Optogenetic stimulation of 100’s of type-6 cone retinal bipolar cells in a flat-mount retina (A). The neurons express Channelrhodopsin-2, which is an ion channel that opens in response to blue light. Opening of the channel depolarizes the neurons, providing optical control over their activity. Excitatory post-synaptic currents (EPSCs) recorded in post-synaptic retinal ganglion cells reveal that neurotransmitter release is lowered in rd1 and rd10 models of retinitis pigmentosa.
Biological Preparations
Neurons for studying neuroscience
A flat-mount mouse retina. The retina is dissected as a cup, and four relieving cuts are made to create a clover shape. In this preparation, the retina is fixed in a chamber with a slice hold-down (harp), retinal ganglion cell side up for either patch-clamp electrophysiology or functional imaging (calcium imaging, etc).
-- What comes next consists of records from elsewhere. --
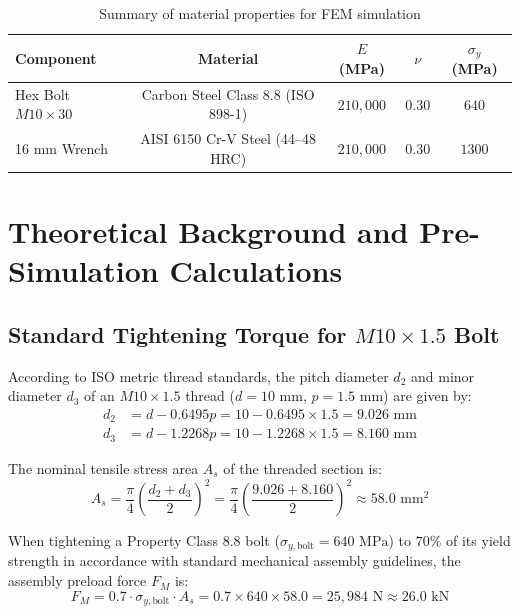 \documentclass[12pt,a4paper]{article}
\begin{document}
\begin{table}[h!]
\centering
\caption{Summary of material properties for FEM simulation}
\vspace{4pt}
\begin{tabular}{@{}lcccc@{}}
\toprule
\textbf{Component} & \textbf{Material} & \textbf{$E$ (MPa)} & \textbf{$\nu$} & \textbf{$\sigma_y$ (MPa)} \\ \midrule
Hex Bolt $M10 \times 30$ & Carbon Steel Class 8.8 (ISO 898-1) & $210,000$ & $0.30$ & $640$ \\
16 mm Wrench & AISI 6150 Cr-V Steel (44--48 HRC) & $210,000$ & $0.30$ & $1300$ \\ \bottomrule
\end{tabular}
\end{table}

\section{Theoretical Background and Pre-Simulation Calculations}

\subsection{Standard Tightening Torque for $M10 \times 1.5$ Bolt}
According to ISO metric thread standards, the pitch diameter $d_2$ and minor diameter $d_3$ of an $M10 \times 1.5$ thread ($d = 10\text{ mm}$, $p = 1.5\text{ mm}$) are given by:
\begin{align}
    d_2 &= d - 0.6495p = 10 - 0.6495 \times 1.5 = 9.026\text{ mm} \\
    d_3 &= d - 1.2268p = 10 - 1.2268 \times 1.5 = 8.160\text{ mm}
\end{align}

The nominal tensile stress area $A_s$ of the threaded section is:
\begin{equation}
    A_s = \frac{\pi}{4} \left( \frac{d_2 + d_3}{2} \right)^2 = \frac{\pi}{4} \left( \frac{9.026 + 8.160}{2} \right)^2 \approx 58.0\text{ mm}^2
\end{equation}

When tightening a Property Class 8.8 bolt ($\sigma_{y,\text{bolt}} = 640\text{ MPa}$) to $70\%$ of its yield strength in accordance with standard mechanical assembly guidelines, the assembly preload force $F_M$ is:
\begin{equation}
    F_M = 0.7 \cdot \sigma_{y,\text{bolt}} \cdot A_s = 0.7 \times 640 \times 58.0 = 25,984\text{ N} \approx 26.0\text{ kN}
\end{equation}
\end{document}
An acute parasagittal brain slice for electrophysiological and microscopy recording (Left). In this preparation, the brain is cut at a specific angle to preserve the axons from the optic nerve. A glutamate reporter (iGluSnFR) was virally delivered to retinal ganglion cells in the eye. The axons of the retinal ganglion cells (forming the optic nerve) are fluorescent, labeling the intact optic tract (Right).
An acute retinal slice preparation. The retina is a highly ordered tissue with many layers. Accessing cells in the middle of the retina can be difficult in the whole tissue. In this preparation, a flat retina is mounted on a piece of filter paper and cut in 250 micron increments with a Stoelting Tissue Slicer. The sliced paper with the retina is rotated 90 degrees and embedded in vacuum grease (Left), similar to cutting a sandwich in half and looking at the filling between the bread. This preparation provides physical access to all retinal neurons and plexiform layers (Right, transmitted IR Koehler Illumination with Dodt Gradient Contrast).
A Müller glia cell in a live retinal slice preparation. This glial cell has been virally transduced to express a construct containing a fluorescent protein. These glia play a critical role in maintaining retinal homeostasis and neuronal support.
Zebrafish are a powerful tool for neuroscience research. This 3-day-old larva (Right) is expressing two transgenes: 1) a fluorescent green protein (GFP) under control of the rhodopsin promoter to label rod photoreceptors (asterisk) and 2) a transgene expressing a patient-derived mutant rhodopsin gene (Q344X) indicated by the expression of GFP in the olfactory bulbs (arrow). A whole-mounted wildtype zebrafish retina contains many rods at 7 days old (middle), while the Q344X mutant fish experiences severe rod degeneration (right). This rod death causes loss of scotopic vision and creates the basis for personalized medicine and drug discovery.
In vitro cell culture may not be a nervous system, but it allows for powerful high-throughput screening and pharmacological manipulation. In this image, cultured cells have taken up the Aldered dye to study the function of retinaldehyde dehydrogenase enzymes.